As far as characteristics of programmed instructions, these are as follows:
  • It is not an audio visual device. It is a part of education technology, i.e. instructional technology.
  • It is a method of giving or receiving individualized instructions. It keeps in view their individual differences. The learner moves at his/her own speed.
  • It clearly defines the entering and terminal behavior of the learners.
  • It is not the solution of educational problems. It is a new instructional strategy for the modification of behavior of learner.
  • It is systematic and sequenced.
  • It cannot replace the teacher
  • It provides immediate feedback to the learners.

Objectives of Programmed Instruction:

The objectives of programmed instruction have been summarized as follows:
  • To help the student in learning by doing.
  • To provide the learners situation so that they can learn at their own pace.
  • To help students learn in the absence of a teacher.
  • To present the content in a controlled manner and in logically related steps.
  • To help students in assessing their own performance themselves by comparing it with the given answers.

Assumptions Regarding Programmed Instruction:


The programmed instruction has the following basic assumptions:
  • The student has learnt micro teaching procedure.
  • The student learns better if the content matter is presented in small steps.
  • The student learns better if he/she is motivated to learn by confirming the responses.
  • The student learns better if he/she commits minimum errors in learning.
  • The student learns better if the sequence of content is psychological workable.
  • The learning may be effective if the pre-requisites are specified on part of the learner.

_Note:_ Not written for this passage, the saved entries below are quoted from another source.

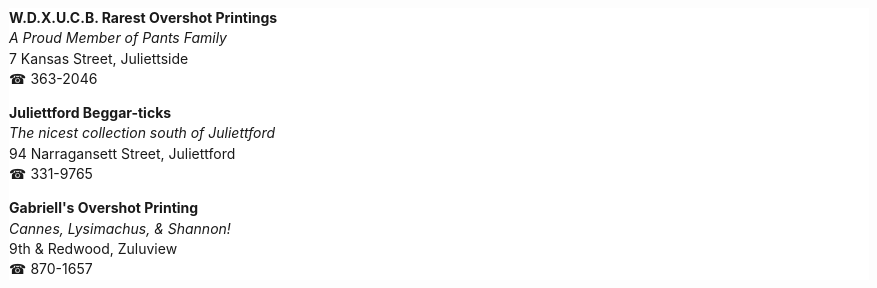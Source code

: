 

**W.D.X.U.C.B. Rarest Overshot Printings**  
_A Proud Member of Pants Family_  
7 Kansas Street, Juliettside  
☎ 363-2046



**Juliettford Beggar-ticks**  
_The nicest collection south of Juliettford_  
94 Narragansett Street, Juliettford  
☎ 331-9765



**Gabriell's Overshot Printing**  
_Cannes, Lysimachus, & Shannon!_  
9th & Redwood, Zuluview  
☎ 870-1657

Principles of Programmed Instruction:


Principles of Programmed Instruction

A good programmed instruction is based upon the principles of learning. These principles are based on psychological theories. There are five fundamental principles of programmed instruction. These are the following.

Principle of Small Steps:  

A program is prepared with large number of small and easy steps. The subject matter is broken down into a sequence of small step. A learner can take a step at a time. He/she has to read a small step by being active. Learning is better when the material is presented in small steps. It also reduces the rate of committing errors and encourages further learning.

Principle of Active Responding: 

Programmed instruction provides the information in the form of small steps and each step is required to be responded by the learner. Hence, the learner should be actively involved in the learning material. The learner does not remain passive because there is a need of active involvement in learning. The learner has to construct the response. It is an integral part of learning. The frames of program should also be designed logically that the learner shows interest in responding the frames.

Principle of Immediate Reinforcement: 

Programmed instruction involves giving immediate reinforcement to the learners. When learners response to the frames, they do not know that these responses are correct or wrong. By providing immediate reinforcement or confirmation to the response, the learner gets confidence. When the learner is reinforced for a correct response, he/she becomes repetitive for further learning. The learner learns best if his/her response is confirmed immediately. The confirmation provides reinforcement to the learner.

Principle of Self-Pacing: 

Programmed instruction rests on the principle of self-pacing. It recognizes the individual differences of the learners. This principle is based on the assumption that each learner can work each step as slowly or as quickly, depending upon his/her pace. Each learner is free to move according to his/her own speed, slowly or quickly as they like. Some can learn things at a quicker speed and may skip one or more frames, whereas others can go on slowly. It satisfies every learner’s need.

Principles of Continuous Evaluation:

The programmed instruction is based on continuous evaluation by recording the response of the learner. The learner leaves the record of his/her study for each step in response sheet. It helps to improve the quality of programmed material through checking the number of errors at each step. Also, the learner’s progress can be evaluated by looking into the various types of response produced by the learner.